=== WHAT YOU NEED TO DO ===
Each line in the records below that has the word "youtube" should be copied.

=== DATA SECTION ===
--- --- ---
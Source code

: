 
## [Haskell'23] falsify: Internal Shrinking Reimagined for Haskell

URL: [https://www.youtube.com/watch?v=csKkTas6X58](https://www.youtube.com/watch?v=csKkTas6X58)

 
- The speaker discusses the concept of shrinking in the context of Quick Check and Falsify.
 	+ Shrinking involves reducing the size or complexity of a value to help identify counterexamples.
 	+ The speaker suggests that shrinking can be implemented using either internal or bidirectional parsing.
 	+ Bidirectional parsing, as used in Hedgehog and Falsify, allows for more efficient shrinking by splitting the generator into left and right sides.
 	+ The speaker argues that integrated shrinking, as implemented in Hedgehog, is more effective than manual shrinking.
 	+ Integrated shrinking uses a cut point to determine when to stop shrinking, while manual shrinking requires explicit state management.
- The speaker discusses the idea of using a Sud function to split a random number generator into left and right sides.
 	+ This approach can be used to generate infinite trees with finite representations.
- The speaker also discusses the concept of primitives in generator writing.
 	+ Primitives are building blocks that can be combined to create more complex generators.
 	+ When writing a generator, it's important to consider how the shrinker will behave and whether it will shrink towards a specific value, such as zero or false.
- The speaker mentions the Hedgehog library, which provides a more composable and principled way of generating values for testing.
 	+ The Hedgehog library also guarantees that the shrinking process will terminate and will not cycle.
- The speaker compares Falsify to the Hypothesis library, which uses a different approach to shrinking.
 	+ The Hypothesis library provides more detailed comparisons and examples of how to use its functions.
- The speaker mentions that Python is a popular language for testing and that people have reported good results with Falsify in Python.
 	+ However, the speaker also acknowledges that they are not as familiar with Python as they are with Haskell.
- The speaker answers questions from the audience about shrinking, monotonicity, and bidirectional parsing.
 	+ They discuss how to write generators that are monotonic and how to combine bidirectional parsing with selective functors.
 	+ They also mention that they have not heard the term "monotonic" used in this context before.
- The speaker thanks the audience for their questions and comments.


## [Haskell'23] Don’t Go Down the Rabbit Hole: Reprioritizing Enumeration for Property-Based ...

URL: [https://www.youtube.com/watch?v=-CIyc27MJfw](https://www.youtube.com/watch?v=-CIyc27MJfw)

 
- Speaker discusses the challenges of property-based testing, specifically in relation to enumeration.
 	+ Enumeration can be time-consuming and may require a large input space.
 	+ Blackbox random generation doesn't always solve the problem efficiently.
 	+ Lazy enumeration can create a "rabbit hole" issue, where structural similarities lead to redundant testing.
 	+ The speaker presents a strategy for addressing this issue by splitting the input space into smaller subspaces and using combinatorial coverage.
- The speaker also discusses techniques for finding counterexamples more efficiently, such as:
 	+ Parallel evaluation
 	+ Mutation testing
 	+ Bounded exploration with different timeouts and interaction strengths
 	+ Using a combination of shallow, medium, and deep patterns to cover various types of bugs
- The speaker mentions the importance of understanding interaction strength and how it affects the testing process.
--- --- ---
=== WRITTEN ANSWER ===
URL: [https://www.youtube.com/watch?v=csKkTas6X58](https://www.youtube.com/watch?v=csKkTas6X58)
URL: [https://www.youtube.com/watch?v=-CIyc27MJfw](https://www.youtube.com/watch?v=-CIyc27MJfw)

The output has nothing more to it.